8.	Biondi (violin & cond.), Europa Galante	(2003)










9.	Ayo, I Musici	(1959)










10.	Lamon (violin & cond.), Tafelmusik	(1991)*










Condensed Listing:
1.	Carmignola, Marcon (cond.), Venice Baroque Orchestra	(1999)
2.	Biondi (violin & cond.), Europa Galante	(1991)
3.	Standage, Pinnock (cond.), The English Concert	(1982)
4.	Shaham, Orpheus Chamber Orchestra	(1993)
5.	Loveday, Marriner (cond.), Academy of St. Martin in the Fields	(1969)
6.	Onofri, Antonini (cond.), Il Giardino Armonico	(1993)
7.	Sparf, Drottningholm Baroque Ensemble	(1984)
8.	Biondi (violin & cond.), Europa Galante	(2003)
9.	Ayo, I Musici	(1959)
10.	Lamon (violin & cond.), Tafelmusik	(1991)

A list to all entries: https://www.talkclassical.com/blogs/trout/1624-recommended-recordings-intro.html


----------



## The3Bs

Great List!!!!
Carmignola is also my favorite... however not the recording you list. I love his earlier recording for Divox with the Sonatori de la Goiosa Marca even more...

My top would be:
1. Carmignola, Sonatori de la Goiosa Marca (1994)
2. Carmignola, Marcon (cond.), Venice Baroque Orchestra (1999)

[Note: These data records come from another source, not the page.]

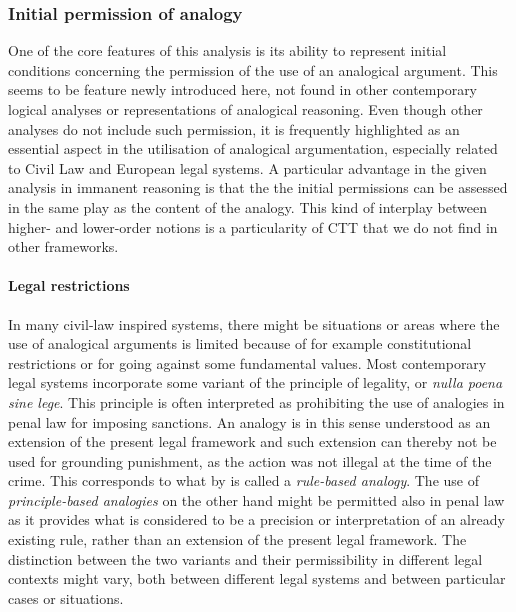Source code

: 			\subsubsection{Initial permission of analogy}
			
				One of the core features of this analysis is its ability to represent initial conditions concerning the permission of the use of an analogical argument. This seems to be feature newly introduced here, not found in other contemporary logical analyses or representations of analogical reasoning. Even though other analyses do not include such permission, it is frequently highlighted as an essential aspect in the utilisation of analogical argumentation, especially related to Civil Law and European legal systems. A particular advantage in the given analysis in immanent reasoning is that the the initial permissions can be assessed in the same play as the content of the analogy. This kind of interplay between higher- and lower-order notions is a particularity of CTT that we do not find in other frameworks. 
				
				\paragraph{Legal restrictions}
				
				In many civil-law inspired systems, there might be situations or areas where the use of analogical arguments is limited because of for example constitutional restrictions or for going against some fundamental values. Most contemporary legal systems incorporate some variant of the principle of legality, or \textit{nulla poena sine lege}. This principle is often interpreted as prohibiting the use of analogies in penal law for imposing sanctions. An analogy is in this sense understood as an extension of the present legal framework and such extension can thereby not be used for grounding punishment, as the action was not illegal at the time of the crime. This corresponds to what by \textcite{Langenbucher2017} is called a \textit{rule-based analogy}. The use of \textit{principle-based analogies} on the other hand might be permitted also in penal law as it provides what is considered to be a precision or interpretation of an already existing rule, rather than an extension of the present legal framework. The distinction between the two variants and their permissibility in different legal contexts might vary, both between different legal systems and between particular cases or situations. 
				

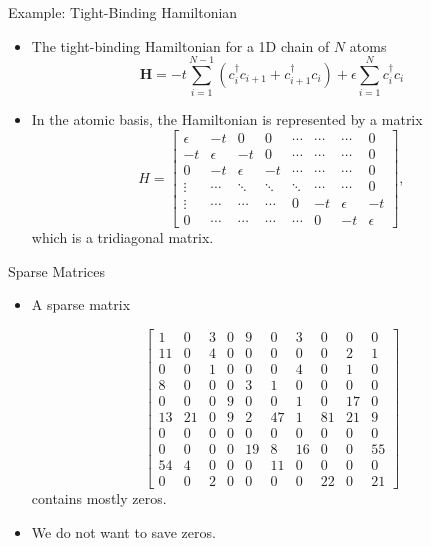 \documentclass{beamer}
\begin{document}
\begin{frame}{Example: Tight-Binding Hamiltonian}
    \begin{itemize}
        \item The tight-binding Hamiltonian for a 1D chain of $N$ atoms 
        \[
        \mathbf{H}=-t \sum_{i=1}^{N-1} \left({c}_i^{\dagger} {c}_{i+1}+{c}_{i+1}^{\dagger} {c}_i\right)+
        \epsilon \sum_{i=1}^N {c}_i^{\dagger} {c}_i
        \]
        \item In the atomic basis, the Hamiltonian is represented by a matrix
        \[  
        H=\left[\begin{array}{llllllll}
        \epsilon & -t & 0 & 0 & \cdots & \cdots & \cdots & 0 \\
        -t & \epsilon & -t & 0 & \cdots & \cdots & \cdots & 0\\
        0 & -t & \epsilon & -t & \cdots & \cdots & \cdots & 0  \\
        \vdots & \cdots & \ddots & \ddots & \ddots & \cdots & \cdots &  0 \\
        \vdots & \cdots &  \cdots & \cdots & 0 & -t & \epsilon & -t \\
        0 & \cdots& \cdots & \cdots & \cdots &  0 & -t & \epsilon   
        \end{array}\right],
        \]
        which is a tridiagonal matrix.
    \end{itemize}
\end{frame}
\begin{frame}{Sparse Matrices}
    \begin{itemize}
    \item A sparse matrix 
        
    \[\left[\begin{array}{llllllllll}
       1 & 0 & 3 & 0 & 9 & 0 & 3 & 0 & 0 & 0 \\
       11 & 0 & 4 & 0 & 0 & 0 & 0 & 0 & 2 & 1 \\
       0 & 0 & 1 & 0 & 0 & 0 & 4 & 0 & 1 & 0 \\
       8 & 0 & 0 & 0 & 3 & 1 & 0 & 0 & 0 & 0 \\
       0 & 0 & 0 & 9 & 0 & 0 & 1 & 0 & 17 & 0 \\
       13 & 21 & 0 & 9 & 2 & 47 & 1 & 81 & 21 & 9 \\
       0 & 0 & 0 & 0 & 0 & 0 & 0 & 0 & 0 & 0 \\
       0 & 0 & 0 & 0 & 19 & 8 & 16 & 0 & 0 & 55 \\
       54 & 4 & 0 & 0 & 0 & 11 & 0 & 0 & 0 & 0 \\
       0 & 0 & 2 & 0 & 0 & 0 & 0 & 22 & 0 & 21 
        \end{array}\right]
    \] contains mostly zeros.
    \item We do not want to save zeros.
\end{itemize}
\end{frame}
\end{document}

Apologies in advance if I am overstepping by writing here comments but..

Have you heard a more recent recording by Gli Incogniti, Amandine Beyer 2008?


----------



## Trout

Hi The3Bs,

Thanks for the comments. You are welcome to post them wherever you please! Yes, I'd agree that the Carmignola recordings are both marvelous. I think the only reason the earlier one was not there instead was simply that it was overshadowed by the more popular Sony recording. As much as I would like for all these lists to be purely about the quality, recording popularity does unfortunately play a large role.

I am not very familiar with the Beyer recording, but I did sample a couple movements from Spring and Summer. It's quite interesting. There are some phrasing choices I don't think I've heard elsewhere that make it a refreshing listen. The slow movements were a bit fast and assertive for my taste, but overall I appreciate it.


----------



## The3Bs

Hello Trout,

Thanks for the kind comment.
After reading it I went back to the original Intro post and now understand that the list are based on TCers posts... It must have been an humongous effort to collate all the data to get this ongoing recommended lists going...

I agree with your comments on Ms Beyer..her Vivaldi 4 seasons is extreme... and I thought for a long time that Biondi and the Europa Galante were fast!!!


----------